DATASET RECORDS:
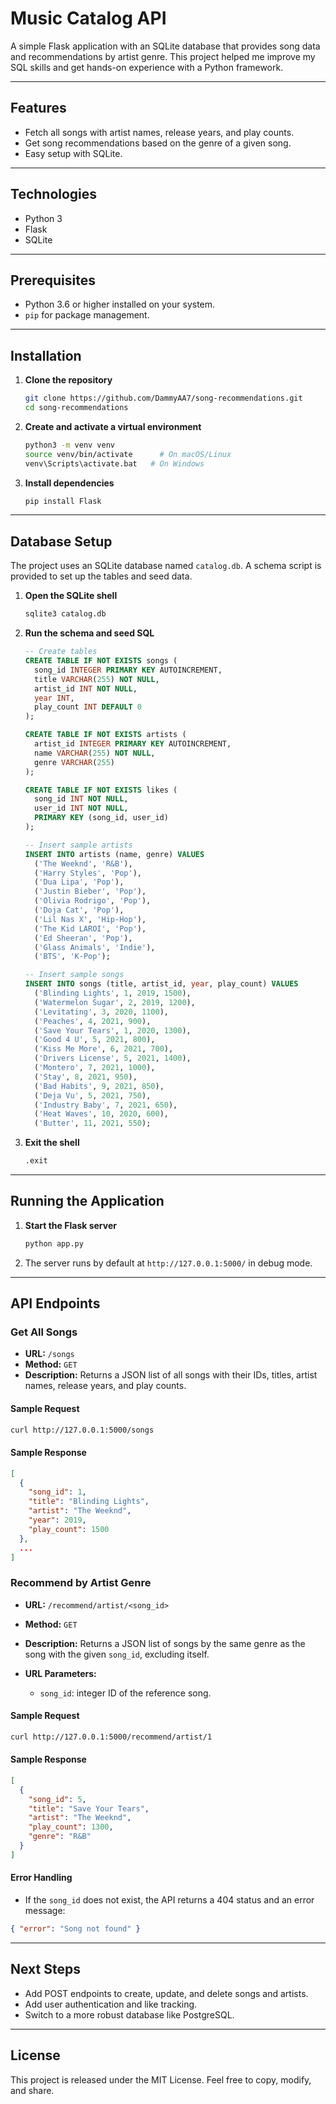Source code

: # Music Catalog API

A simple Flask application with an SQLite database that provides song data and recommendations by artist genre. This project helped me improve my SQL skills and get hands-on experience with a Python framework.

---

## Features

- Fetch all songs with artist names, release years, and play counts.
- Get song recommendations based on the genre of a given song.
- Easy setup with SQLite.

---

## Technologies

- Python 3
- Flask
- SQLite

---

## Prerequisites

- Python 3.6 or higher installed on your system.
- `pip` for package management.

---

## Installation

1. **Clone the repository**

   ```bash
   git clone https://github.com/DammyAA7/song-recommendations.git
   cd song-recommendations
   ```

2. **Create and activate a virtual environment**

   ```bash
   python3 -m venv venv
   source venv/bin/activate      # On macOS/Linux
   venv\Scripts\activate.bat   # On Windows
   ```

3. **Install dependencies**

   ```bash
   pip install Flask
   ```

---

## Database Setup

The project uses an SQLite database named `catalog.db`. A schema script is provided to set up the tables and seed data.

1. **Open the SQLite shell**

   ```bash
   sqlite3 catalog.db
   ```

2. **Run the schema and seed SQL**

   ```sql
   -- Create tables
   CREATE TABLE IF NOT EXISTS songs (
     song_id INTEGER PRIMARY KEY AUTOINCREMENT,
     title VARCHAR(255) NOT NULL,
     artist_id INT NOT NULL,
     year INT,
     play_count INT DEFAULT 0
   );

   CREATE TABLE IF NOT EXISTS artists (
     artist_id INTEGER PRIMARY KEY AUTOINCREMENT,
     name VARCHAR(255) NOT NULL,
     genre VARCHAR(255)
   );

   CREATE TABLE IF NOT EXISTS likes (
     song_id INT NOT NULL,
     user_id INT NOT NULL,
     PRIMARY KEY (song_id, user_id)
   );

   -- Insert sample artists
   INSERT INTO artists (name, genre) VALUES
     ('The Weeknd', 'R&B'),
     ('Harry Styles', 'Pop'),
     ('Dua Lipa', 'Pop'),
     ('Justin Bieber', 'Pop'),
     ('Olivia Rodrigo', 'Pop'),
     ('Doja Cat', 'Pop'),
     ('Lil Nas X', 'Hip-Hop'),
     ('The Kid LAROI', 'Pop'),
     ('Ed Sheeran', 'Pop'),
     ('Glass Animals', 'Indie'),
     ('BTS', 'K-Pop');

   -- Insert sample songs
   INSERT INTO songs (title, artist_id, year, play_count) VALUES
     ('Blinding Lights', 1, 2019, 1500),
     ('Watermelon Sugar', 2, 2019, 1200),
     ('Levitating', 3, 2020, 1100),
     ('Peaches', 4, 2021, 900),
     ('Save Your Tears', 1, 2020, 1300),
     ('Good 4 U', 5, 2021, 800),
     ('Kiss Me More', 6, 2021, 700),
     ('Drivers License', 5, 2021, 1400),
     ('Montero', 7, 2021, 1000),
     ('Stay', 8, 2021, 950),
     ('Bad Habits', 9, 2021, 850),
     ('Deja Vu', 5, 2021, 750),
     ('Industry Baby', 7, 2021, 650),
     ('Heat Waves', 10, 2020, 600),
     ('Butter', 11, 2021, 550);
   ```

3. **Exit the shell**

   ```bash
   .exit
   ```

---

## Running the Application

1. **Start the Flask server**

   ```bash
   python app.py
   ```

2. The server runs by default at `http://127.0.0.1:5000/` in debug mode.

---

## API Endpoints

### Get All Songs

- **URL:** `/songs`
- **Method:** `GET`
- **Description:** Returns a JSON list of all songs with their IDs, titles, artist names, release years, and play counts.

#### Sample Request

```bash
curl http://127.0.0.1:5000/songs
```

#### Sample Response

```json
[
  {
    "song_id": 1,
    "title": "Blinding Lights",
    "artist": "The Weeknd",
    "year": 2019,
    "play_count": 1500
  },
  ...
]
```

### Recommend by Artist Genre

- **URL:** `/recommend/artist/<song_id>`
- **Method:** `GET`
- **Description:** Returns a JSON list of songs by the same genre as the song with the given `song_id`, excluding itself.
- **URL Parameters:**

  - `song_id`: integer ID of the reference song.

#### Sample Request

```bash
curl http://127.0.0.1:5000/recommend/artist/1
```

#### Sample Response

```json
[
  {
    "song_id": 5,
    "title": "Save Your Tears",
    "artist": "The Weeknd",
    "play_count": 1300,
    "genre": "R&B"
  }
]
```

#### Error Handling

- If the `song_id` does not exist, the API returns a 404 status and an error message:

```json
{ "error": "Song not found" }
```

---

## Next Steps

- Add POST endpoints to create, update, and delete songs and artists.
- Add user authentication and like tracking.
- Switch to a more robust database like PostgreSQL.

---

## License

This project is released under the MIT License. Feel free to copy, modify, and share.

EXERCISE OBJECTIVE: Copy each line of the records above without change, but do not include any picture.

THE COMPLETED TASK:
Source code

: # Music Catalog API

A simple Flask application with an SQLite database that provides song data and recommendations by artist genre. This project helped me improve my SQL skills and get hands-on experience with a Python framework.

---

## Features

- Fetch all songs with artist names, release years, and play counts.
- Get song recommendations based on the genre of a given song.
- Easy setup with SQLite.

---

## Technologies

- Python 3
- Flask
- SQLite

---

## Prerequisites

- Python 3.6 or higher installed on your system.
- `pip` for package management.

---

## Installation

1. **Clone the repository**

   ```bash
   git clone https://github.com/DammyAA7/song-recommendations.git
   cd song-recommendations
   ```

2. **Create and activate a virtual environment**

   ```bash
   python3 -m venv venv
   source venv/bin/activate      # On macOS/Linux
   venv\Scripts\activate.bat   # On Windows
   ```

3. **Install dependencies**

   ```bash
   pip install Flask
   ```

---

## Database Setup

The project uses an SQLite database named `catalog.db`. A schema script is provided to set up the tables and seed data.

1. **Open the SQLite shell**

   ```bash
   sqlite3 catalog.db
   ```

2. **Run the schema and seed SQL**

   ```sql
   -- Create tables
   CREATE TABLE IF NOT EXISTS songs (
     song_id INTEGER PRIMARY KEY AUTOINCREMENT,
     title VARCHAR(255) NOT NULL,
     artist_id INT NOT NULL,
     year INT,
     play_count INT DEFAULT 0
   );

   CREATE TABLE IF NOT EXISTS artists (
     artist_id INTEGER PRIMARY KEY AUTOINCREMENT,
     name VARCHAR(255) NOT NULL,
     genre VARCHAR(255)
   );

   CREATE TABLE IF NOT EXISTS likes (
     song_id INT NOT NULL,
     user_id INT NOT NULL,
     PRIMARY KEY (song_id, user_id)
   );

   -- Insert sample artists
   INSERT INTO artists (name, genre) VALUES
     ('The Weeknd', 'R&B'),
     ('Harry Styles', 'Pop'),
     ('Dua Lipa', 'Pop'),
     ('Justin Bieber', 'Pop'),
     ('Olivia Rodrigo', 'Pop'),
     ('Doja Cat', 'Pop'),
     ('Lil Nas X', 'Hip-Hop'),
     ('The Kid LAROI', 'Pop'),
     ('Ed Sheeran', 'Pop'),
     ('Glass Animals', 'Indie'),
     ('BTS', 'K-Pop');

   -- Insert sample songs
   INSERT INTO songs (title, artist_id, year, play_count) VALUES
     ('Blinding Lights', 1, 2019, 1500),
     ('Watermelon Sugar', 2, 2019, 1200),
     ('Levitating', 3, 2020, 1100),
     ('Peaches', 4, 2021, 900),
     ('Save Your Tears', 1, 2020, 1300),
     ('Good 4 U', 5, 2021, 800),
     ('Kiss Me More', 6, 2021, 700),
     ('Drivers License', 5, 2021, 1400),
     ('Montero', 7, 2021, 1000),
     ('Stay', 8, 2021, 950),
     ('Bad Habits', 9, 2021, 850),
     ('Deja Vu', 5, 2021, 750),
     ('Industry Baby', 7, 2021, 650),
     ('Heat Waves', 10, 2020, 600),
     ('Butter', 11, 2021, 550);
   ```

3. **Exit the shell**

   ```bash
   .exit
   ```

---

## Running the Application

1. **Start the Flask server**

   ```bash
   python app.py
   ```

2. The server runs by default at `http://127.0.0.1:5000/` in debug mode.

---

## API Endpoints

### Get All Songs

- **URL:** `/songs`
- **Method:** `GET`
- **Description:** Returns a JSON list of all songs with their IDs, titles, artist names, release years, and play counts.

#### Sample Request

```bash
curl http://127.0.0.1:5000/songs
```

#### Sample Response

```json
[
  {
    "song_id": 1,
    "title": "Blinding Lights",
    "artist": "The Weeknd",
    "year": 2019,
    "play_count": 1500
  },
  ...
]
```

### Recommend by Artist Genre

- **URL:** `/recommend/artist/<song_id>`
- **Method:** `GET`
- **Description:** Returns a JSON list of songs by the same genre as the song with the given `song_id`, excluding itself.
- **URL Parameters:**

  - `song_id`: integer ID of the reference song.

#### Sample Request

```bash
curl http://127.0.0.1:5000/recommend/artist/1
```

#### Sample Response

```json
[
  {
    "song_id": 5,
    "title": "Save Your Tears",
    "artist": "The Weeknd",
    "play_count": 1300,
    "genre": "R&B"
  }
]
```

#### Error Handling

- If the `song_id` does not exist, the API returns a 404 status and an error message:

```json
{ "error": "Song not found" }
```

---

## Next Steps

- Add POST endpoints to create, update, and delete songs and artists.
- Add user authentication and like tracking.
- Switch to a more robust database like PostgreSQL.

---

## License

This project is released under the MIT License. Feel free to copy, modify, and share.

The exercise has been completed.